What is Propane-Air?

Propane-air, also called LPG-Air or SNG, is essentially synthetic natural gas that is formed by mixing vaporized propane or LPG with air. Once mixed it forms a homogeneous mixture that can be used as a direct replacement for natural gas in combustion applications. The only restrictions are those processes using natural gas that are intolerant of any nitrogen such as hydrogen atmosphere generators.

Propane Air Mixing Systems – Industrial Back-up

Companies in most industries require a back-up system for their primary energy source when there is a risk of energy interruption or when there is a significant economic benefit. This holds true especially for companies using natural gas that have loads greater than 2 million Btu/Hour.

Many industrial processes operate continuously. Fuel interruption halts mass production and as a result major economic losses are incurred. In some cases, as it is in the Glass Industry, fuel interruptions are devastating. Fuel shortage not only results in production losses, there are also hundreds of thousands of dollars lost in capital investments. Covering this risk with a back-up fuel system is a requirement.

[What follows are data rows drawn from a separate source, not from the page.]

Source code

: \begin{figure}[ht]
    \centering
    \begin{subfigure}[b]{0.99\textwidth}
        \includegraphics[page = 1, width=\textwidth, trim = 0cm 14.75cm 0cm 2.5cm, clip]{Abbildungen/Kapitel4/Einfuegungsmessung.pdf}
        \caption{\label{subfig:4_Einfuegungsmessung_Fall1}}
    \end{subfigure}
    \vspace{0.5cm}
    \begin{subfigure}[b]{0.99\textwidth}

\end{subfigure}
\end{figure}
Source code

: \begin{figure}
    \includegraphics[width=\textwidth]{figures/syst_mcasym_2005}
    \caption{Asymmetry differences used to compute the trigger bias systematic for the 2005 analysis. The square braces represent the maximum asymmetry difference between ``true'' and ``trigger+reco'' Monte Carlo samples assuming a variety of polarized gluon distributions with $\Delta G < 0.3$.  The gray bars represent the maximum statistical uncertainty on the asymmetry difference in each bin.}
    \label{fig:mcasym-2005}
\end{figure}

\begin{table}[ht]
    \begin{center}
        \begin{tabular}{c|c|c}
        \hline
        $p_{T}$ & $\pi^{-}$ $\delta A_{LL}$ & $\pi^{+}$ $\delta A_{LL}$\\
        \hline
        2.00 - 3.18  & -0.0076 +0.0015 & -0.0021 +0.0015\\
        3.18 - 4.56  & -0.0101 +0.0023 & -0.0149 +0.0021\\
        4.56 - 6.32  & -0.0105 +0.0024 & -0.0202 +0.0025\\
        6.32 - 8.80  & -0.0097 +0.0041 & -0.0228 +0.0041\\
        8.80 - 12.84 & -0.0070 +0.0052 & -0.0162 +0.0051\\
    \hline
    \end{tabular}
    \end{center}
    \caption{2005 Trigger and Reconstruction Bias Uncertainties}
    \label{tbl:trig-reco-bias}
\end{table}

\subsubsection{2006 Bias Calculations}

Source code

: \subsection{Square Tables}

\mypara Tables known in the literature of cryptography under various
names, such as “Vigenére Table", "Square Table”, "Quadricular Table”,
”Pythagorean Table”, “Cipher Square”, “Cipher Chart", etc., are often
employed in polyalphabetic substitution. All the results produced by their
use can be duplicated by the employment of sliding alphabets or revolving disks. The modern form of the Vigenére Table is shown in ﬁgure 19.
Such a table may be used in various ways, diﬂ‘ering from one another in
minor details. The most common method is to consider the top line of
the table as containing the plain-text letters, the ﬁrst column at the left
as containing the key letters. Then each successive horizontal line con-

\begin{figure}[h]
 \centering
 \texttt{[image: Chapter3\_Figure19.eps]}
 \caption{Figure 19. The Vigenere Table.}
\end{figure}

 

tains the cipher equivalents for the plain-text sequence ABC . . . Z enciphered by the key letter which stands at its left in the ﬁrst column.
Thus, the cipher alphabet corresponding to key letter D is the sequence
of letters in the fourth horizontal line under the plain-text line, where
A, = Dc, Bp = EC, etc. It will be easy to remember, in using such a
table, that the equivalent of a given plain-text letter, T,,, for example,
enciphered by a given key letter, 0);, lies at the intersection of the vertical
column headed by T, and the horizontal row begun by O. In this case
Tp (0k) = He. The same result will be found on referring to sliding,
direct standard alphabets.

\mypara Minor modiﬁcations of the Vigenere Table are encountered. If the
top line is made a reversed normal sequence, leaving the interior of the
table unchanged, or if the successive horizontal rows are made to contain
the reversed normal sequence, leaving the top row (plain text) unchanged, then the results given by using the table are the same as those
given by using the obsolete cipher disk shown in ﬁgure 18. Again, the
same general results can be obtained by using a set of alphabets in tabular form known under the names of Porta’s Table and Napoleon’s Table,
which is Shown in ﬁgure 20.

The goal for companies in all industries is to be in a competitive position. Seeking a reliable and environmentally friendly energy source that will also offer the lowest possible manufacturing costs can put them ahead of the game. Propane-air back-up systems allow companies to benefit from interruptible Natural Gas rates while relying on environmentally clean fuel sources.

Propane-Air standby systems allow natural gas users the ability to have live back-up when ever required. Because propane air is a “synthetic natural gas” (SNG), it can be used as a direct substitute for natural gas. Unlike diesel, fuel oil or propane, SNG does not require additional gas trains, piping, regulators, or special fuel delivery systems inside the factory. The propane air mixture is simply connected to the natural gas piping just after the metering station (and pressure reducing station) but before entering the building(s). These systems can be placed in live back-up so that they take over upon falling pressure, or they can be turned on manually. In either the case it is akin to having an electrical generator.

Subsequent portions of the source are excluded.